This study introduces the first novel multi-level classification framework specifically designed to address AI workload heterogeneity through hierarchical machine learning. The framework employs an innovative three-tier architecture: rule-based foundational classification (Batch, AI, AI-long), unsupervised clustering for AI lifecycle phase identification (Training, Preprocessing, Inference, Tuning, Deployment), and supervised technology-specific categorization (Generative AI, Deep Learning, Traditional ML, Agentic AI, Non-AI). This hierarchical methodology represents the first systematic approach to capture AI workload complexity using advanced ensemble methods processing 47 engineered features across CPU, GPU, memory, disk, and RDMA utilization patterns.
Analysis of 23,871 production job instances from the Alibaba Cluster Trace (GPU v2025) dataset achieves 95.8% classification accuracy with XGBoost while maintaining robust crossvalidation performance (95.9% ± 0.59%).
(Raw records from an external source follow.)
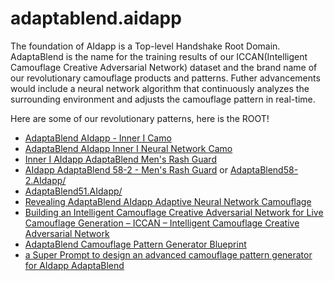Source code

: # adaptablend.aidapp
The foundation of AIdapp is a Top-level Handshake Root Domain. AdaptaBlend is the name for the training results of our ICCAN(Intelligent Camouflage Creative Adversarial Network) dataset and the brand name of our revolutionary camouflage products and patterns. Futher advancements would include a neural network algorithm that continuously analyzes the surrounding environment and adjusts the camouflage pattern in real-time.

Here are some of our revolutionary patterns, here is the ROOT!

- [AdaptaBlend AIdapp - Inner I Camo](https://innerinetwork.gumroad.com/l/gtvbie)
- [AdaptaBlend AIdapp Inner I Neural Network Camo](https://innerinetwork.gumroad.com/l/lnnxfx)
- [Inner I AIdapp AdaptaBlend Men's Rash Guard](https://innerinetwork.gumroad.com/l/sornn)
- [AIdapp AdaptaBlend 58-2 - Men's Rash Guard](https://innerinetwork.gumroad.com/l/gjdssp/) or [AdaptaBlend58-2.AIdapp/](http://adaptablend58-2.aidapp.hns.to/)
- [AdaptaBlend51.AIdapp/](http://adaptablend51.aidapp.hns.to/)
- [Revealing AdaptaBlend AIdapp Adaptive Neural Network Camouflage](https://innerinetcompany.com/2023/07/01/revealing-adaptablend-aidapp-adaptive-neural-network-camouflage/)
- [Building an Intelligent Camouflage Creative Adversarial Network for Live Camouflage Generation – ICCAN – Intelligent Camouflage Creative Adversarial Network](https://innerinetcompany.com/2023/07/02/building-an-intelligent-camouflage-creative-adversarial-network-for-live-camouflage-generation-iccan-intelligent-camouflage-creative-adversarial-network/)
- [AdaptaBlend Camouflage Pattern Generator Blueprint](https://innerinetcompany.com/2023/07/02/adaptablend-camouflage-pattern-generator-blueprint/)
- [a Super Prompt to design an advanced camouflage pattern generator for AIdapp AdaptaBlend](https://innerinetcompany.com/2023/07/02/a-super-prompt-to-design-an-advanced-camouflage-pattern-generator-for-aidapp-adaptablend/)
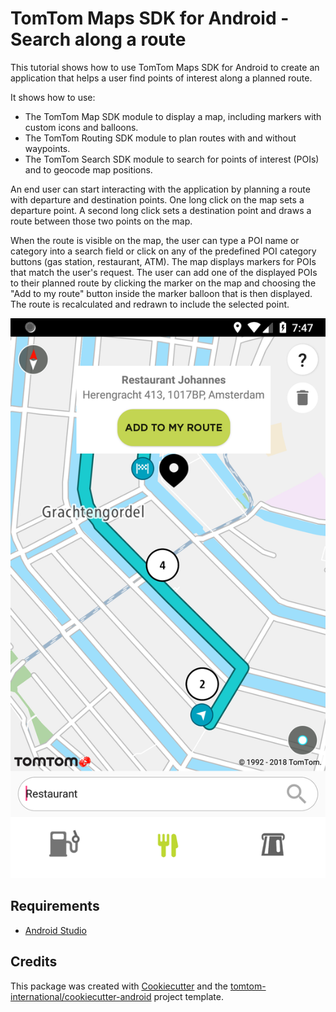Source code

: # TomTom Maps SDK for Android - Search along a route

This tutorial shows how to use TomTom Maps SDK for Android to create an application that helps a user find points of interest along a planned route.

It shows how to use:

* The TomTom Map SDK module to display a map, including markers with custom icons and balloons.
* The TomTom Routing SDK module to plan routes with and without waypoints.
* The TomTom Search SDK module to search for points of interest (POIs) and to geocode map positions.

An end user can start interacting with the application by planning a route with departure and destination points. One long click on the map sets a departure point. A second long click sets a destination point and draws a route between those two points on the map.

When the route is visible on the map, the user can type a POI name or category into a search field or click on any of the predefined POI category buttons (gas station, restaurant, ATM). The map displays markers for POIs that match the user's request. The user can add one of the displayed POIs to their planned route by clicking the marker on the map and choosing the "Add to my route" button inside the marker balloon that is then displayed. The route is recalculated and redrawn to include the selected point.

![0-example-app](assets/0-example-app.png)

## Requirements

* [Android Studio](https://developer.android.com/studio)

## Credits

This package was created with [Cookiecutter](https://github.com/cookiecutter/cookiecutter) and the [tomtom-international/cookiecutter-android](https://github.com/tomtom-international/cookiecutter-android) project template.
The framework reveals critical temporal and spatial patterns: 67% off-peak clustering for training operations, 78% business- hour correlation for inference workloads, and resource concentration where 20% of nodes handle 73% of highmemory AI operations.
Implementation delivers transformative operational improvements: 18% increase in resource utilization efficiency, 42% reduction in application latency, 12% decrease in energy consumption, and 57% reduction in SLA violations. The framework enables 28% improvement in capacity planning accuracy and reduces manual intervention requirements by 85% through automated workload identification.
These quantified benefits represent the first systematic solution to AI infrastructure optimization challenges, translating capital investments into measurable operational value for cloud service providers and enterprise IDC operators.